Records from a dataset
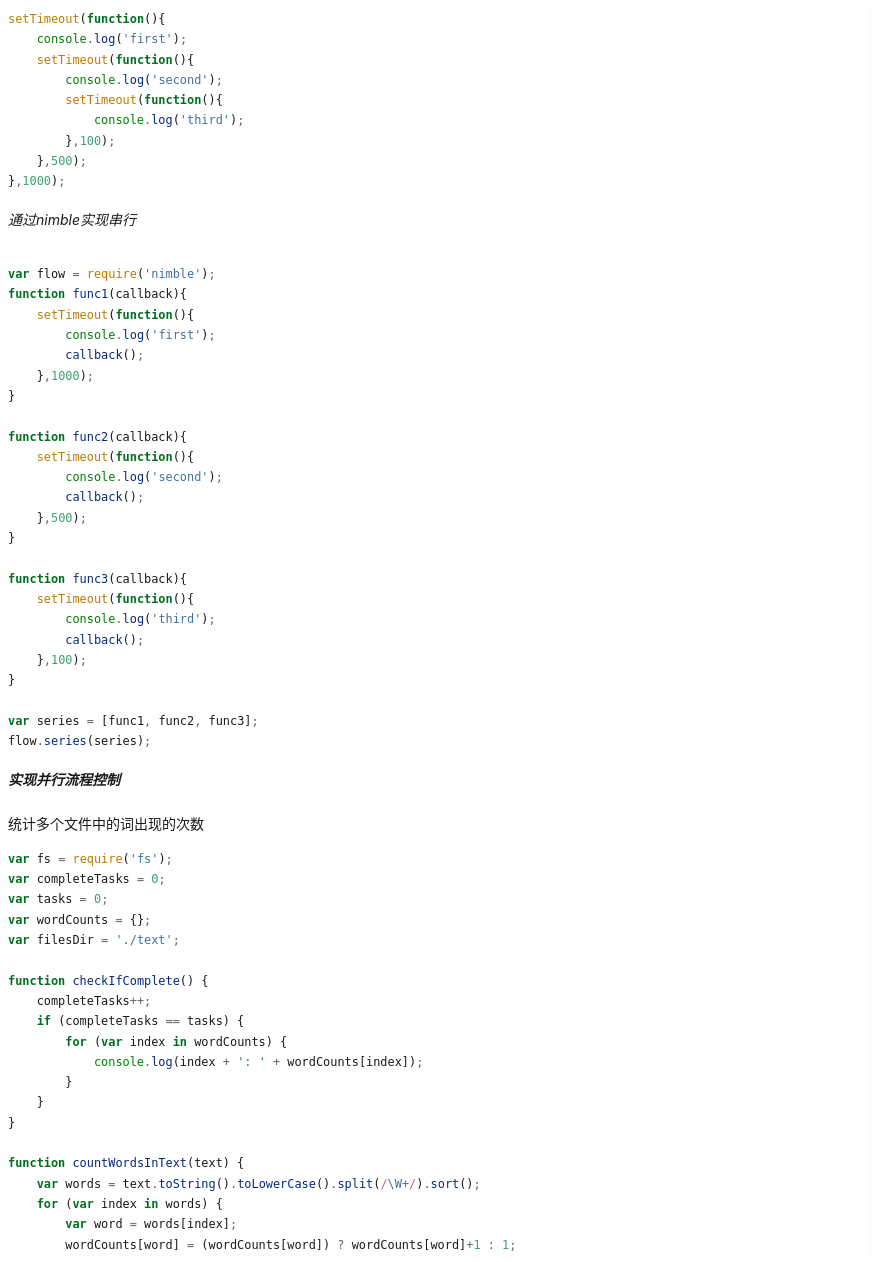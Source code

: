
```javascript
setTimeout(function(){
	console.log('first');
    setTimeout(function(){
    	console.log('second');
    	setTimeout(function(){
            console.log('third');
    	},100);
    },500);
},1000);
```

###### 通过nimble实现串行

```javascript
var flow = require('nimble');
function func1(callback){
    setTimeout(function(){
        console.log('first');
        callback();
    },1000);
}

function func2(callback){
    setTimeout(function(){
        console.log('second');
        callback();
    },500);
}

function func3(callback){
    setTimeout(function(){
        console.log('third');
        callback();
    },100);
}

var series = [func1, func2, func3];
flow.series(series);
```

##### 实现并行流程控制

统计多个文件中的词出现的次数

```javascript
var fs = require('fs');
var completeTasks = 0;
var tasks = 0;
var wordCounts = {};
var filesDir = './text';

function checkIfComplete() {
    completeTasks++;
    if (completeTasks == tasks) {
        for (var index in wordCounts) {
            console.log(index + ': ' + wordCounts[index]);
        }
    }
}

function countWordsInText(text) {
    var words = text.toString().toLowerCase().split(/\W+/).sort();
    for (var index in words) {
        var word = words[index];
        wordCounts[word] = (wordCounts[word]) ? wordCounts[word]+1 : 1;
```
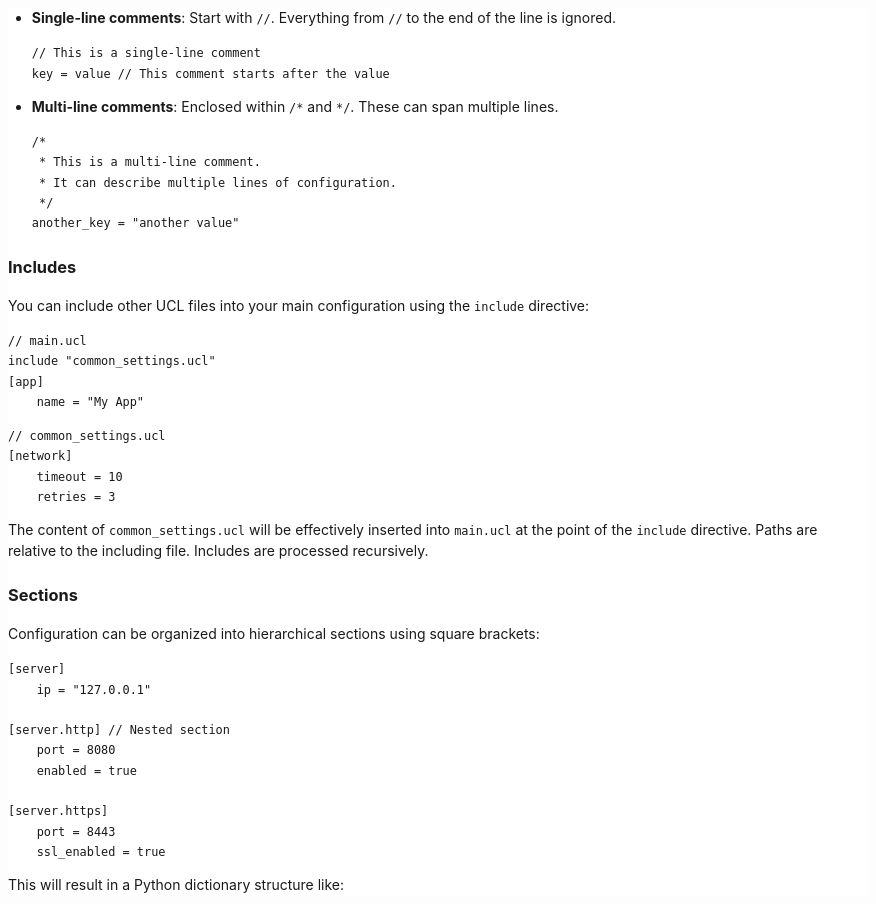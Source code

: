 - **Single-line comments**: Start with `//`. Everything from `//` to the end of the line is ignored.
  ```ucl
  // This is a single-line comment
  key = value // This comment starts after the value
  ```
- **Multi-line comments**: Enclosed within `/*` and `*/`. These can span multiple lines.
  ```ucl
  /*
   * This is a multi-line comment.
   * It can describe multiple lines of configuration.
   */
  another_key = "another value"
  ```

### Includes

You can include other UCL files into your main configuration using the `include` directive:

```ucl
// main.ucl
include "common_settings.ucl"
[app]
    name = "My App"
```

```ucl
// common_settings.ucl
[network]
    timeout = 10
    retries = 3
```

The content of `common_settings.ucl` will be effectively inserted into `main.ucl` at the point of the `include` directive. Paths are relative to the including file. Includes are processed recursively.

### Sections

Configuration can be organized into hierarchical sections using square brackets:

```ucl
[server]
    ip = "127.0.0.1"

[server.http] // Nested section
    port = 8080
    enabled = true

[server.https]
    port = 8443
    ssl_enabled = true
```

This will result in a Python dictionary structure like:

**Exercise details**
Scanning the data above, copy out every line where "function" is found.

**Answer area**
setTimeout(function(){
    setTimeout(function(){
    	setTimeout(function(){
function func1(callback){
    setTimeout(function(){
function func2(callback){
    setTimeout(function(){
function func3(callback){
    setTimeout(function(){
function checkIfComplete() {
function countWordsInText(text) {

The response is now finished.